# Weight



## plowinfarmer (Dec 22, 2008)

Do any of you put like a tractor weight on the back to give you more traction?


----------



## sublime68charge (Dec 28, 2007)

I have a couple of Front Wheel weights for a Allis Chalmers WD sitting on the garage floor waiting for me to find the time to get them put on the ATV. I just haven't found the time yet. There are many more to due things on my fix it list before I get to the point of putting the weights on the ATV

so I am hoping to due that some day.

though my Foreman is 4x4 which is a great thing 

for your Recon I would think you'll really want some weight on the back rack to help with traction for your drive wheel's I know my ATV is darn near helpless in 2WD


----------



## FOX-SNO-REMOVAL (Jan 3, 2009)

Personally i don't unless my salter is on the back, but then again my Rubicon is 4x4 so I don't really need any. But since yours it 2wd i would defiantly through some bags of sand or salt on the back rack.


----------



## 92ramcharger (Jun 29, 2007)

Due to a wiring problem with the front hubs on my Sportsman I only have 2WD so I run v-bar chains on the back and about 120 lbs of weight and the 60 inch plow pushes snow just fine, I'm even thinking about adding 6 inches to each end of it.


----------



## EaTmYtAiLpIpEs (Aug 23, 2007)

my old 2000 arctic cat 400 was 2wd and I put 150lbs on the back. but my new quad is 4wd and I dont need any weight on it.


----------



## plowinfarmer (Dec 22, 2008)

thats what i was thinking but i thought i would run it by you guys.


----------



## Petr51488 (Jan 31, 2005)

Usually not, but if theres alot of snow i just throw a 50lb salt bag on the rear rack.


----------



## awl51 (Jan 11, 2009)

plowinfarmer;712478 said:


> Do any of you put like a tractor weight on the back to give you more traction?


plowinfarmer, because of your name I wonder if you were toying with the idea of adding weight a la tractor - wheel weights or filled tires, for example.
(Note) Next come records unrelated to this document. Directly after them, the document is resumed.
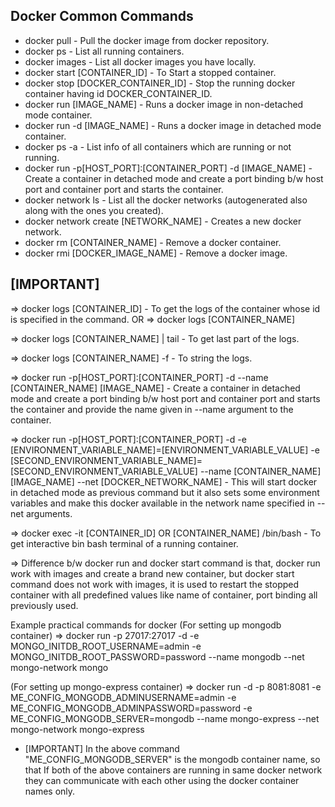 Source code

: Docker Common Commands
----------------------

- docker pull - Pull the docker image from docker repository.
- docker ps - List all running containers.
- docker images - List all docker images you have locally.
- docker start [CONTAINER_ID] - To Start a stopped container.
- docker stop [DOCKER_CONTAINER_ID] - Stop the running docker container having id DOCKER_CONTAINER_ID.
- docker run [IMAGE_NAME] - Runs a docker image in non-detached mode container.
- docker run -d [IMAGE_NAME] - Runs a docker image in detached mode container.
- docker ps -a - List info of all containers which are running or not running.
- docker run -p[HOST_PORT]:[CONTAINER_PORT] -d [IMAGE_NAME] - Create a container in detached mode and create a port binding b/w host port and container port and starts the container.
- docker network ls - List all the docker networks (autogenerated also along with the ones you created).
- docker network create [NETWORK_NAME] - Creates a new docker network.
- docker rm [CONTAINER_NAME] - Remove a docker container.
- docker rmi [DOCKER_IMAGE_NAME] - Remove a docker image.

[IMPORTANT]
------------
=> docker logs [CONTAINER_ID] - To get the logs of the container whose id is specified in the command.
OR
=> docker logs [CONTAINER_NAME]

=> docker logs [CONTAINER_NAME] | tail - To get last part of the logs.

=> docker logs [CONTAINER_NAME] -f - To string the logs.

=> docker run -p[HOST_PORT]:[CONTAINER_PORT] -d --name [CONTAINER_NAME] [IMAGE_NAME] - Create a container in detached mode and create a port binding b/w host port and container port and starts the container and provide the name given in --name argument to the container.

=> docker run -p[HOST_PORT]:[CONTAINER_PORT] -d -e [ENVIRONMENT_VARIABLE_NAME]=[ENVIRONMENT_VARIABLE_VALUE] -e [SECOND_ENVIRONMENT_VARIABLE_NAME]=[SECOND_ENVIRONMENT_VARIABLE_VALUE] --name [CONTAINER_NAME] [IMAGE_NAME] --net [DOCKER_NETWORK_NAME] - This will start docker in detached mode as previous command but it also sets some environment variables and make this docker available in the network name specified in --net arguments.

=> docker exec -it [CONTAINER_ID] OR [CONTAINER_NAME] /bin/bash - To get interactive bin bash terminal of a running container.

=> Difference b/w docker run and docker start command is that, docker run work with images and create a brand new container, but docker start command does not work with images, it is used to restart the stopped container with all predefined values like name of container, port binding all previously used.

Example practical commands for docker
(For setting up mongodb container)
=> docker run -p 27017:27017 -d -e MONGO_INITDB_ROOT_USERNAME=admin -e MONGO_INITDB_ROOT_PASSWORD=password --name mongodb --net mongo-network mongo

(For setting up mongo-express container)
=> docker run -d -p 8081:8081 -e ME_CONFIG_MONGODB_ADMINUSERNAME=admin -e ME_CONFIG_MONGODB_ADMINPASSWORD=password -e ME_CONFIG_MONGODB_SERVER=mongodb --name mongo-express --net mongo-network mongo-express

- [IMPORTANT] In the above command "ME_CONFIG_MONGODB_SERVER" is the mongodb container name, so that If both of the above containers are running in same docker network they can communicate with each other using the docker container names only.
I was thinking for a while about doing this , a) because it's so effective; and b: because I don't like all the extra ballast located up so high on my rear rack -- it's like carrying a passenger all the time, and might not be so much fun after a slide and quick sideways stop.
Anyway, I dismissed the thought because I realized that this approach didn't seem to be designed with a suspension or lightweight vehicle in mind, and might tear up bearings, etc.. Be curious to know if anyone else has tried wheel weights or filled tires.

-andy


----------



## skywagon (Nov 13, 2008)

awl51;713544 said:


> plowinfarmer, because of your name I wonder if you were toying with the idea of adding weight a la tractor - wheel weights or filled tires, for example. I was thinking for a while about doing this , a) because it's so effective; and b: because I don't like all the extra ballast located up so high on my rear rack -- it's like carrying a passenger all the time, and might not be so much fun after a slide and quick sideways stop.
> Anyway, I dismissed the thought because I realized that this approach didn't seem to be designed with a suspension or lightweight vehicle in mind, and might tear up bearings, etc.. Be curious to know if anyone else has tried wheel weights or filled tires.
> 
> -andy


Although I have never had to use weight you must be carefull and anchor it if you hit a snow bank it could fly up and cause serious injury. I like my Rhino vs my Rancher just because the rhino is twice the weight and better for plowing, said that we have never had any problem with the Rancher doing the job. With a heavy plow hanging on the front, 4x4 is necessary as the rear end gets light. Time to get the big blower out as we are all out of places to push the snow lol.


----------



## Elwer Lawn Care (Nov 23, 2007)

Mine is 2wd and have 80 lbs of salt on the back at all times, sometime 120 lbs.


----------